Intune - Mobile Device Management and Mobile Application Management
Intune allows authorized users to enroll their devices, which in turn allows you to manage, protect, deploy software, inventory and report on those devices, and should the need arise, wipe the device of all data. As an ethical manager, you may be wondering if that introduces privacy concerns for users, since most mobile devices are mixed use now. To address this very issue, Intune is built with an architectural “separation of church and state”, so to speak – always keeping personal data, such as photos, texts and web history, private and separate from company data.
The premise of Microsoft Intune is to provide a secure, managed platform that grants access to corporate resources from user’s devices, while maintaining the necessary infrastructure to prevent accidental breaches and data loss.
How hard is it to implement Intune?
Device enrollment is straightforward and requires that you download the application to your device and install it. It will take you through a wizard, informing you what you are agreeing to and letting you know that your device must meet with their defined minimums. Normally, the baseline requires that the device be at a certain version of an OS, not be rooted or jailbroken, and have a password enabled – pretty basic. Additionally, you will need to allow your device to trust the Intune provider so it can be managed. When this is completed, the Intune server will collect the data it requires from your device – model, OS, and owner – so it can be identified, then it will let you into the portal.
Once successfully enrolled, you will have access to the applications Microsoft supplies.
Currently, the public applications that support the Core Intune App Protection policy settings are the Microsoft M365 Office Suite applications, Microsoft 365 Admin, many of Microsoft’s other web apps that they offer as SaaS, Dynamics 365 and Microsoft Skype for Business being two examples. Other software manufacturers also support the Core Intune App Protection policy such Adobe Acrobat Reader, Acronis and Zoom to name a few.
Am I limited to managing only Microsoft applications?
The list of supported applications continues to grow, and with available SDKs, you have the ability to create your own specific applications to roll out to users.

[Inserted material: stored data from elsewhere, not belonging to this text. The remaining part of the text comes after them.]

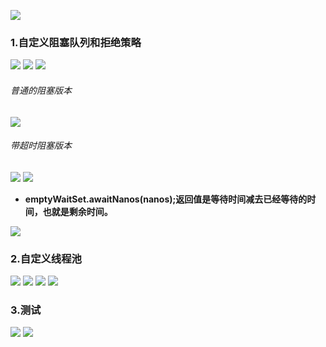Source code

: ![](assets/01自定义线程池/file-20250918170718478.png)

### 1.自定义阻塞队列和拒绝策略
![](assets/01自定义线程池/file-20250920151716918.png)
![](assets/01自定义线程池/file-20250918171141723.png)
![](assets/01自定义线程池/file-20250918171729888.png)
###### 普通的阻塞版本
![](assets/01自定义线程池/file-20250918171711864.png)

###### 带超时阻塞版本
![](assets/01自定义线程池/file-20250918172245242.png)
![](assets/01自定义线程池/file-20250918175808870.png)
* **emptyWaitSet.awaitNanos(nanos);返回值是等待时间减去已经等待的时间，也就是剩余时间。**

![](assets/01自定义线程池/file-20250920152231138.png)


### 2.自定义线程池
![](assets/01自定义线程池/file-20250918172556639.png)
![](assets/01自定义线程池/file-20250918172704381.png)
![](assets/01自定义线程池/file-20250918173152062.png)
![](assets/01自定义线程池/file-20250918173550738.png)

### 3.测试
![](assets/01自定义线程池/file-20250920152519127.png)
![](assets/01自定义线程池/file-20250920153139760.png)
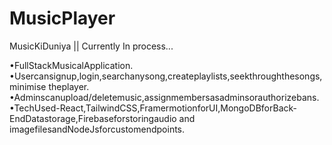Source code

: # MusicPlayer
MusicKiDuniya || Currently In process...



•FullStackMusicalApplication. 
•Usercansignup,login,searchanysong,createplaylists,seekthroughthesongs,minimise theplayer. 
•Adminscanupload/deletemusic,assignmembersasadminsorauthorizebans. •TechUsed-React,TailwindCSS,FramermotionforUI,MongoDBforBack-EndDatastorage,Firebaseforstoringaudio and imagefilesandNodeJsforcustomendpoints.
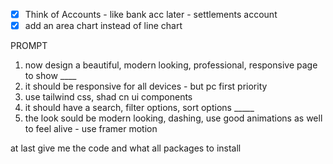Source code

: - [x] Think of Accounts - like bank acc later - settlements account
- [x] add an area chart instead of line chart

PROMPT

1. now design a beautiful, modern looking, professional, responsive page to show ____
2. it should be responsive for all devices - but pc first priority 
3. use tailwind css, shad cn ui components
4. it should have a search, filter options, sort options _____
5. the look sould be modern looking, dashing, use good animations as well to feel alive - use framer motion 

at last give me the code and what all packages to install 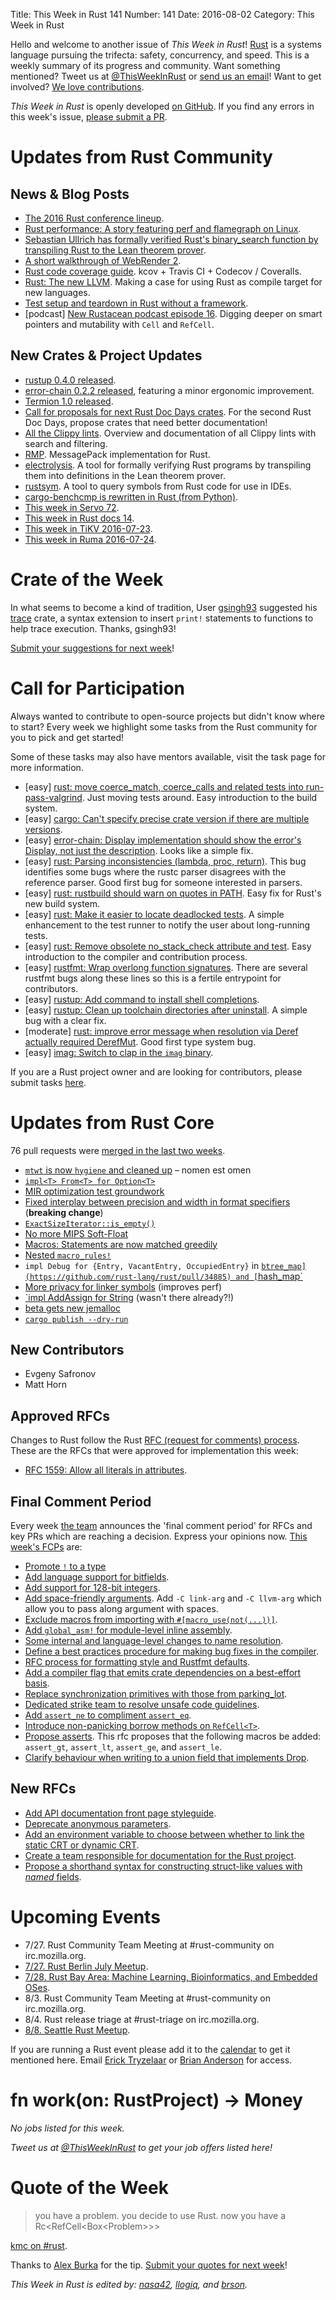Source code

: Title: This Week in Rust 141
Number: 141
Date: 2016-08-02
Category: This Week in Rust

Hello and welcome to another issue of *This Week in Rust*!
[Rust](http://rust-lang.org) is a systems language pursuing the trifecta:
safety, concurrency, and speed. This is a weekly summary of its progress and
community. Want something mentioned? Tweet us at [@ThisWeekInRust](https://twitter.com/ThisWeekInRust) or [send us an
email](mailto:corey@octayn.net?subject=This%20Week%20in%20Rust%20Suggestion)!
Want to get involved? [We love
contributions](https://github.com/rust-lang/rust/blob/master/CONTRIBUTING.md).

*This Week in Rust* is openly developed [on GitHub](https://github.com/cmr/this-week-in-rust).
If you find any errors in this week's issue, [please submit a PR](https://github.com/cmr/this-week-in-rust/pulls).

# Updates from Rust Community

## News & Blog Posts

- [The 2016 Rust conference lineup](https://blog.rust-lang.org/2016/07/25/conf-lineup.html).
- [Rust performance: A story featuring perf and flamegraph on Linux](http://blog.adamperry.me/rust/2016/07/24/profiling-rust-perf-flamegraph/).
- [Sebastian Ullrich has formally verified Rust's binary_search
  function by transpiling Rust to the Lean theorem
  prover](https://kha.github.io/2016/07/22/formally-verifying-rusts-binary-search.html).
- [A short walkthrough of WebRender 2](http://www.masonchang.com/blog/2016/7/18/a-short-walkthrough-of-webrender-2).
- [Rust code coverage guide](http://sunjay.ca/2016/07/25/rust-code-coverage). kcov + Travis CI + Codecov / Coveralls.
- [Rust: The new LLVM](http://notes.willcrichton.net/rust-the-new-llvm/). Making a case for using Rust as compile target for new languages.
- [Test setup and teardown in Rust without a framework](https://medium.com/@ericdreichert/test-setup-and-teardown-in-rust-without-a-framework-ba32d97aa5ab).
- [podcast] [New Rustacean podcast episode 16](http://www.newrustacean.com/show_notes/e016/). Digging deeper on smart pointers and mutability with `Cell` and `RefCell`.


## New Crates & Project Updates

- [rustup 0.4.0 released](https://internals.rust-lang.org/t/beta-testing-rustup-rs/3316/147).
- [error-chain 0.2.2 released](https://users.rust-lang.org/t/announcing-error-chain-a-library-for-consistent-and-reliable-rust-error-handling/6133/20),
  featuring a minor ergonomic improvement.
- [Termion 1.0 released](https://github.com/ticki/termion/blob/master/CHANGELOG.md).
- [Call for proposals for next Rust Doc Days crates](https://users.rust-lang.org/t/call-for-proposals-for-next-rust-doc-days-crates/6685). For the second Rust Doc Days, propose crates that need better documentation!
- [All the Clippy lints](https://manishearth.github.io/rust-clippy/master/). Overview and documentation of all Clippy lints with search and filtering.
- [RMP](https://github.com/3Hren/msgpack-rust). MessagePack implementation for Rust.
- [electrolysis](https://github.com/Kha/electrolysis). A tool for formally verifying Rust programs by transpiling them into definitions in the Lean theorem prover.
- [rustsym](https://github.com/trixnz/rustsym). A tool to query symbols from Rust code for use in IDEs.
- [cargo-benchcmp is rewritten in Rust (from Python)](https://github.com/BurntSushi/cargo-benchcmp/pull/2).
- [This week in Servo 72](https://blog.servo.org/2016/07/25/twis-72/).
- [This week in Rust docs 14](https://guillaumegomez.github.io/this-week-in-rust-docs/blog/this-week-in-rust-docs-14).
- [This week in TiKV 2016-07-23](http://www.pingcap.com/tikv/2016/07/23/tikv-weekly/).
- [This week in Ruma 2016-07-24](https://www.ruma.io/news/this-week-in-ruma-2016-07-24/).

# Crate of the Week

In what seems to become a kind of tradition, User [gsingh93](https://users.rust-lang.org/users/gsingh93) suggested his [trace](https://crates.io/crates/trace) crate, a syntax extension to insert `print!` statements to functions to help trace execution. Thanks, gsingh93!

[Submit your suggestions for next week][submit_crate]!

[submit_crate]: https://users.rust-lang.org/t/crate-of-the-week/2704

# Call for Participation

Always wanted to contribute to open-source projects but didn't know where to start?
Every week we highlight some tasks from the Rust community for you to pick and get started!

Some of these tasks may also have mentors available, visit the task page for more information.

* [easy] [rust: move coerce_match, coerce_calls and related tests into
  run-pass-valgrind](https://github.com/rust-lang/rust/issues/21696). Just
  moving tests around. Easy introduction to the build system.
* [easy] [cargo: Can't specify precise crate version if there are
  multiple versions](https://github.com/rust-lang/cargo/issues/2773).
* [easy] [error-chain: Display implementation should show the error's
  Display, not just the
  description](https://github.com/brson/error-chain/issues/2). Looks
  like a simple fix.
* [easy] [rust: Parsing inconsistencies (lambda, proc,
  return)](https://github.com/rust-lang/rust/issues/28784). This bug
  identifies some bugs where the rustc parser disagrees with the
  reference parser. Good first bug for someone interested in parsers.
* [easy] [rust: rustbuild should warn on quotes in
  PATH](https://github.com/rust-lang/rust/issues/34959). Easy fix for
  Rust's new build system.
* [easy] [rust: Make it easier to locate deadlocked
  tests](https://github.com/rust-lang/rust/issues/2873).  A simple
  enhancement to the test runner to notify the user about long-running
  tests.
* [easy] [rust: Remove obsolete no_stack_check attribute and
  test](https://github.com/rust-lang/rust/issues/34915). Easy
  introduction to the compiler and contribution process.
* [easy] [rustfmt: Wrap overlong function
  signatures](https://github.com/rust-lang-nursery/rustfmt/issues/1049).
  There are several rustfmt bugs along these lines so this is a
  fertile entrypoint for contributors.
* [easy] [rustup: Add command to install shell
  completions](https://github.com/rust-lang-nursery/rustup.rs/issues/387#issuecomment-234675568).
* [easy] [rustup: Clean up toolchain directories after
  uninstall](https://github.com/rust-lang-nursery/rustup.rs/issues/596#issuecomment-233716695).
  A simple bug with a clear fix.
* [moderate] [rust: improve error message when resolution via Deref
  actually required
  DerefMut](https://github.com/rust-lang/rust/issues/28419). Good
  first type system bug.
* [easy] [imag: Switch to clap in the `imag` binary](https://github.com/matthiasbeyer/imag/issues/566).

If you are a Rust project owner and are looking for contributors, please submit tasks [here][guidelines].

[guidelines]: https://users.rust-lang.org/t/twir-call-for-participation/4821

# Updates from Rust Core

76 pull requests were [merged in the last two weeks][merged].

[merged]: https://github.com/issues?q=is%3Apr+org%3Arust-lang+is%3Amerged+merged%3A2016-07-11..2016-07-18

* [`mtwt` is now `hygiene` and cleaned up](https://github.com/rust-lang/rust/pull/34860) – nomen est omen
* [`impl<T> From<T> for Option<T>`](https://github.com/rust-lang/rust/pull/34828)
* [MIR optimization test groundwork](https://github.com/rust-lang/rust/pull/34715)
* [Fixed interplay between precision and width in format specifiers](https://github.com/rust-lang/rust/pull/34544) (**breaking change**)
* [`ExactSizeIterator::is_empty()`](https://github.com/rust-lang/rust/pull/34357)
* [No more MIPS Soft-Float](https://github.com/rust-lang/rust/pull/34910)
* [Macros: Statements are now matched greedily](https://github.com/rust-lang/rust/pull/34886)
* [Nested `macro_rules!`](https://github.com/rust-lang/rust/pull/34925)
* `impl Debug for {Entry, VacantEntry, OccupiedEntry}` in [`btree_map](https://github.com/rust-lang/rust/pull/34885) and [`hash_map`](https://github.com/rust-lang/rust/pull/34937)
* [More privacy for linker symbols](https://github.com/rust-lang/rust/pull/34899) (improves perf)
* [`impl AddAssign for String](https://github.com/rust-lang/rust/pull/34890) (wasn't there already?!)
* [beta gets new jemalloc](https://github.com/rust-lang/rust/pull/34927)
* [`cargo publish --dry-run`](https://github.com/rust-lang/cargo/pull/2849)

## New Contributors

* Evgeny Safronov
* Matt Horn

## Approved RFCs

Changes to Rust follow the Rust [RFC (request for comments)
process](https://github.com/rust-lang/rfcs#rust-rfcs). These
are the RFCs that were approved for implementation this week:

* [RFC 1559: Allow all literals in attributes](https://github.com/rust-lang/rfcs/pull/1559).

## Final Comment Period

Every week [the team](https://www.rust-lang.org/team.html) announces the
'final comment period' for RFCs and key PRs which are reaching a
decision. Express your opinions now. [This week's FCPs][fcp] are:

[fcp]: https://github.com/rust-lang/rfcs/labels/final-comment-period

* [Promote `!` to a type](https://github.com/rust-lang/rfcs/pull/1216)
* [Add language support for bitfields](https://github.com/rust-lang/rfcs/pull/1449).
* [Add support for 128-bit integers](https://github.com/rust-lang/rfcs/pull/1504).
* [Add space-friendly arguments](https://github.com/rust-lang/rfcs/pull/1509). Add `-C link-arg` and `-C llvm-arg` which allow you to pass along argument with spaces.
* [Exclude macros from importing with `#[macro_use(not(...))]`](https://github.com/rust-lang/rfcs/pull/1517).
* [Add `global_asm!` for module-level inline assembly](https://github.com/rust-lang/rfcs/pull/1548).
* [Some internal and language-level changes to name resolution](https://github.com/rust-lang/rfcs/pull/1560).
* [Define a best practices procedure for making bug fixes in the compiler](https://github.com/rust-lang/rfcs/pull/1589).
* [RFC process for formatting style and Rustfmt defaults](https://github.com/rust-lang/rfcs/pull/1607).
* [Add a compiler flag that emits crate dependencies on a best-effort basis](https://github.com/rust-lang/rfcs/pull/1622).
* [Replace synchronization primitives with those from parking_lot](https://github.com/rust-lang/rfcs/pull/1632).
* [Dedicated strike team to resolve unsafe code guidelines](https://github.com/rust-lang/rfcs/pull/1643).
* [Add `assert_ne` to compliment `assert_eq`](https://github.com/rust-lang/rfcs/pull/1653).
* [Introduce non-panicking borrow methods on `RefCell<T>`](https://github.com/rust-lang/rfcs/pull/1660).
* [Propose asserts](https://github.com/rust-lang/rfcs/pull/1662). This rfc proposes that the following macros be added: `assert_gt`, `assert_lt`, `assert_ge`, and `assert_le`.
* [Clarify behaviour when writing to a union field that implements Drop](https://github.com/rust-lang/rfcs/pull/1663).

## New RFCs

* [Add API documentation front page styleguide](https://github.com/rust-lang/rfcs/pull/1687).
* [Deprecate anonymous parameters](https://github.com/rust-lang/rfcs/pull/1685).
* [Add an environment variable to choose between whether to link the static CRT or dynamic CRT](https://github.com/rust-lang/rfcs/pull/1684).
* [Create a team responsible for documentation for the Rust project](https://github.com/rust-lang/rfcs/pull/1683).
* [Propose a shorthand syntax for constructing struct-like values with _named_ fields](https://github.com/rust-lang/rfcs/pull/1682).

# Upcoming Events

* 7/27. Rust Community Team Meeting at #rust-community on irc.mozilla.org.
* [7/27. Rust Berlin July Meetup](http://www.meetup.com/Rust-Berlin/events/232583152/).
* [7/28. Rust Bay Area: Machine Learning, Bioinformatics, and Embedded OSes](http://www.meetup.com/Rust-Bay-Area/events/232406852/).
* 8/3. Rust Community Team Meeting at #rust-community on irc.mozilla.org.
* 8/4. Rust release triage at #rust-triage on irc.mozilla.org.
* [8/8. Seattle Rust Meetup](https://www.eventbrite.com/e/mozilla-rust-seattle-meetup-tickets-12222326307?aff=erelexporg).

If you are running a Rust event please add it to the [calendar] to get
it mentioned here. Email [Erick Tryzelaar][erickt] or [Brian
Anderson][brson] for access.

[calendar]: https://www.google.com/calendar/embed?src=apd9vmbc22egenmtu5l6c5jbfc%40group.calendar.google.com
[erickt]: mailto:erick.tryzelaar@gmail.com
[brson]: mailto:banderson@mozilla.com

# fn work(on: RustProject) -> Money

*No jobs listed for this week.*

*Tweet us at [@ThisWeekInRust](https://twitter.com/ThisWeekInRust) to get your job offers listed here!*

# Quote of the Week

> you have a problem. you decide to use Rust. now you have a Rc<RefCell<Box<Problem\>\>\>

[kmc on #rust](https://botbot.me/mozilla/rust/2016-07-25/?msg=70207904&page=14).

Thanks to [Alex Burka](https://users.rust-lang.org/users/durka) for the tip. [Submit your quotes for next week][submit]!

[submit]: http://users.rust-lang.org/t/twir-quote-of-the-week/328

*This Week in Rust is edited by: [nasa42](https://github.com/nasa42), [llogiq](https://github.com/llogiq), and [brson](https://github.com/brson).*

Especially in fields like healthcare and finance, where organizations like to build their own internal applications, this could be an invaluable asset in your security toolkit.

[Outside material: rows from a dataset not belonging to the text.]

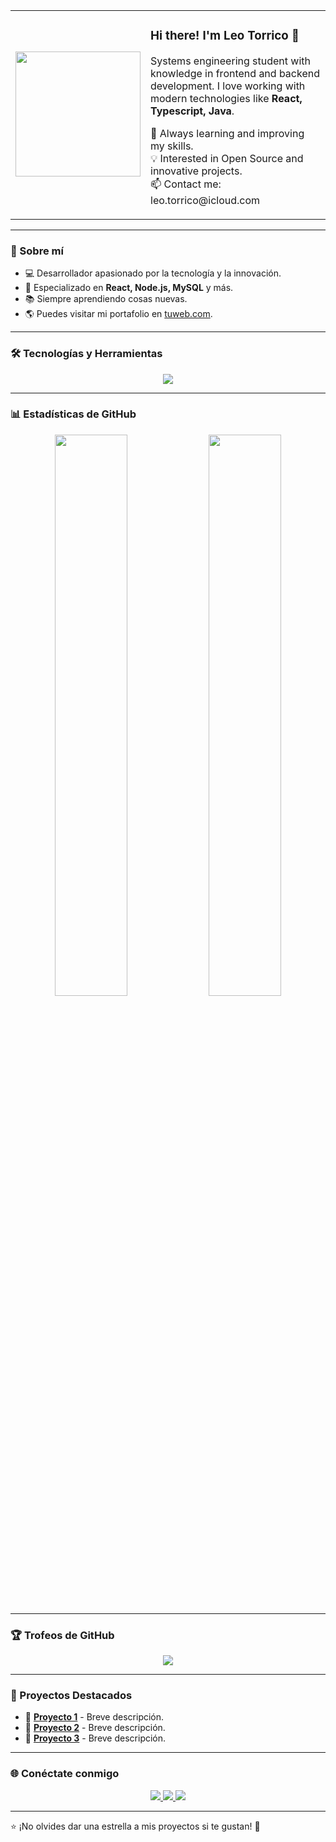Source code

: <div align="center">
  <table>
    <tr>
      <td>
        <img src="https://media.giphy.com/media/ua7vVw9awZKWwLSYpW/giphy.gif" width="200px">
      </td>
      <td>
        <h3>Hi there! I'm Leo Torrico 👋</h3>
        <p>
          Systems engineering student with knowledge in frontend and backend development.
          I love working with modern technologies like <b>React, Typescript, Java</b>.
        </p>
        <p>
          🚀 Always learning and improving my skills.<br>
          💡 Interested in Open Source and innovative projects.<br>
          📫 Contact me: leo.torrico@icloud.com
        </p>
      </td>
    </tr>
  </table>
</div>

---

### 🚀 Sobre mí
- 💻 Desarrollador apasionado por la tecnología y la innovación.
- 🎯 Especializado en **React, Node.js, MySQL** y más.
- 📚 Siempre aprendiendo cosas nuevas.
- 🌎 Puedes visitar mi portafolio en [tuweb.com](https://tuweb.com).

---

### 🛠️ Tecnologías y Herramientas  

<p align="center">
  <img src="https://skillicons.dev/icons?i=react,js,ts,nodejs,express,tailwind,html,css,mysql,postgres,docker,git,github,vscode" />
</p>

---

### 📊 Estadísticas de GitHub  
<p align="center">
  <img src="https://github-readme-stats.vercel.app/api?username=tu-username&show_icons=true&theme=radical" width="48%" />
  <img src="https://github-readme-streak-stats.herokuapp.com/?user=tu-username&theme=radical" width="48%" />
</p>

---

### 🏆 Trofeos de GitHub  
<p align="center">
  <img src="https://github-profile-trophy.vercel.app/?username=tu-username&theme=onedark&no-bg=true&no-frame=true" />
</p>

---

### 🚀 Proyectos Destacados  
- 🔹 **[Proyecto 1](https://github.com/tu-username/proyecto1)** - Breve descripción.
- 🔹 **[Proyecto 2](https://github.com/tu-username/proyecto2)** - Breve descripción.
- 🔹 **[Proyecto 3](https://github.com/tu-username/proyecto3)** - Breve descripción.

---

### 🌐 Conéctate conmigo  
<p align="center">
  <a href="https://www.linkedin.com/in/tu-username/" target="_blank">
    <img src="https://img.shields.io/badge/LinkedIn-0077B5?style=for-the-badge&logo=linkedin&logoColor=white" />
  </a>
  <a href="https://twitter.com/tu-username" target="_blank">
    <img src="https://img.shields.io/badge/Twitter-1DA1F2?style=for-the-badge&logo=twitter&logoColor=white" />
  </a>
  <a href="mailto:tu-email@gmail.com">
    <img src="https://img.shields.io/badge/Gmail-D14836?style=for-the-badge&logo=gmail&logoColor=white" />
  </a>
</p>

---

⭐️ ¡No olvides dar una estrella a mis proyectos si te gustan! 🚀
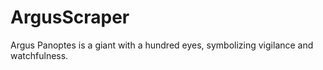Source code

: # ArgusScraper
 Argus Panoptes is a giant with a hundred eyes, symbolizing vigilance and watchfulness.
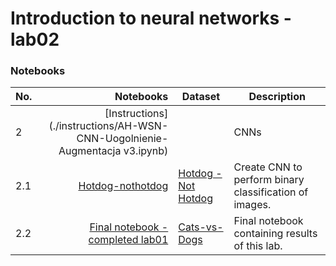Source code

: # Introduction to neural networks - lab02

### Notebooks

| No. |                                                                  Notebooks | Dataset                                                                                    | Description                                            |
|-----|---------------------------------------------------------------------------:|--------------------------------------------------------------------------------------------|--------------------------------------------------------|
| 2   | [Instructions](./instructions/AH-WSN-CNN-Uogolnienie-Augmentacja v3.ipynb) |                                                                                            | CNNs                                                   |
| 2.1 |                       [Hotdog-nothotdog](./hotdog-nothotdog/hot-dog.ipynb) | [Hotdog - Not Hotdog](https://www.kaggle.com/datasets/thedatasith/hotdog-nothotdog)        | Create CNN to perform binary classification of images. |
| 2.2 |                   [Final notebook - completed lab01](./nn_lab02_CNN.ipynb) | [Cats-vs-Dogs](https://www.kaggle.com/datasets/shaunthesheep/microsoft-catsvsdogs-dataset) | Final notebook containing results of this lab.         |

Managing your corporate data in the modern work environment is no easy task, especially as systems become more and more spread out. Asking your employees to quit using their own devices, though, isn’t a realistic solution. Nor is letting them use personal devices without protecting your corporate data assets. It just makes sense to add a layer of security and device management that is built to accomodate with their lifestyles. After all, your users work hard every day to keep the business up and running. The easier you make it for them to perform their work from wherever they are, whenever – without the worry of security compromise, the better. And the fewer management and security headaches you have to deal with, the more time you’ll have to do everything else that’s on your plate.